Hmmm well...

1. men and women think differently so applying the same standard does not work. Case example: I have a good friend who is a english teacher like myself. His students are adults so he parties with them. They give off the appearance that they really like him. These specific girls call him, hang out and laugh at all his jokes, etc. I believed it myself and even felt envious until they let me in on a little secret. They actually hate him but they still hang out with him. Basically they called him selfish and self-centered but they told me to keep it a secret. I was totally blown away.

In addition when I talked to a female friend she described him as 'werid' and a 'lady-boy'. I'm convinced women flock to him but the way she put it was look at the women who do. Their not good women. What I'm driving at is my perception is skewed. She actually described me as 'hot but unlucky'.

I have a hard time figuring out my own worth and I'm too humble to realize what I could have. So really I'm not insecure in that regard hence I'm looking outward and trying to understand the relationship dynamics. More or less I wish I could understand the interpersonal aspects to a relationship instead of always turning each situation into a intrapersonal relationship.

I want to be interpersonal instead of being so intrapersonal which is overdeveloped. Psychology is interpersonal. Philosophy is intrapersonal. I've learned enough philosophy but not enough psychology and people. Its bascially one area of supreme confidence in opposition to another area of a deplorable confidence.

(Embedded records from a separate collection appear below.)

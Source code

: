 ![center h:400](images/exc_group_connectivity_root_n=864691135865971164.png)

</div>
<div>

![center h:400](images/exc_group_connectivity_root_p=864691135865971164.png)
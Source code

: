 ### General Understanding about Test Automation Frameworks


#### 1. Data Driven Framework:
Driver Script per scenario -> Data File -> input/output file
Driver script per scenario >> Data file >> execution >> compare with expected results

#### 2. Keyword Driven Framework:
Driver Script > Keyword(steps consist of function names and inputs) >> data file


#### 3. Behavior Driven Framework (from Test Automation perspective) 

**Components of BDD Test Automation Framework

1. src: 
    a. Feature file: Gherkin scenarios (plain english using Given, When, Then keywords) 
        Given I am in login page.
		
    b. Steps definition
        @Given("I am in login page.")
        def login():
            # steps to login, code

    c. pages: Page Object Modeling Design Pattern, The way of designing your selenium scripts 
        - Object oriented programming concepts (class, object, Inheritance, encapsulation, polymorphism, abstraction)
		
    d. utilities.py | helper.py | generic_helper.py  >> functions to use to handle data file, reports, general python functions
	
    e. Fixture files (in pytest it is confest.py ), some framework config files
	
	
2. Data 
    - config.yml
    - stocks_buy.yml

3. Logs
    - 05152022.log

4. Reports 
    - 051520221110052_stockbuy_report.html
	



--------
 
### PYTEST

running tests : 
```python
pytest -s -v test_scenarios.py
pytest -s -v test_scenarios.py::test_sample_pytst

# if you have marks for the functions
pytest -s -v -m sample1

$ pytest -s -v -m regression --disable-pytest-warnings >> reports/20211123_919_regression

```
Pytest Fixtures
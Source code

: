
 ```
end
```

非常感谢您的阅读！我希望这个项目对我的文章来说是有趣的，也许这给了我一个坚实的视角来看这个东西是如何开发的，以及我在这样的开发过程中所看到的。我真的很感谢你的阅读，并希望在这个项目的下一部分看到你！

Last point: I was once very interested in this girl however I did not consider self-comparisons. Well anyways, we were walking together along the beach front and we met some dude along the beach who happened to be gay (not sure if that's of any importance). We sat there listening to him talk about his boyfriend but then he started talking about us. At first he called me gay because I'm so good looking but then he realised I'm not gay but that I'm "deep" and then he called her gay but really what's going on is she doesn't feel like she "deserves me". I had no clue.

All in all I'm getting alot of mixed messages and I can not sort them out. There is alot of people who judge me by my appearance and yes alot of women are attracted to me. There entails part of the problem. Women assume I'm some playboy or player when really I'm humble and modest. It frustrates me to no end. I'll admit I'm a bit shallow, I think, then again I find more women attractive than most of my friends and I don't have a type.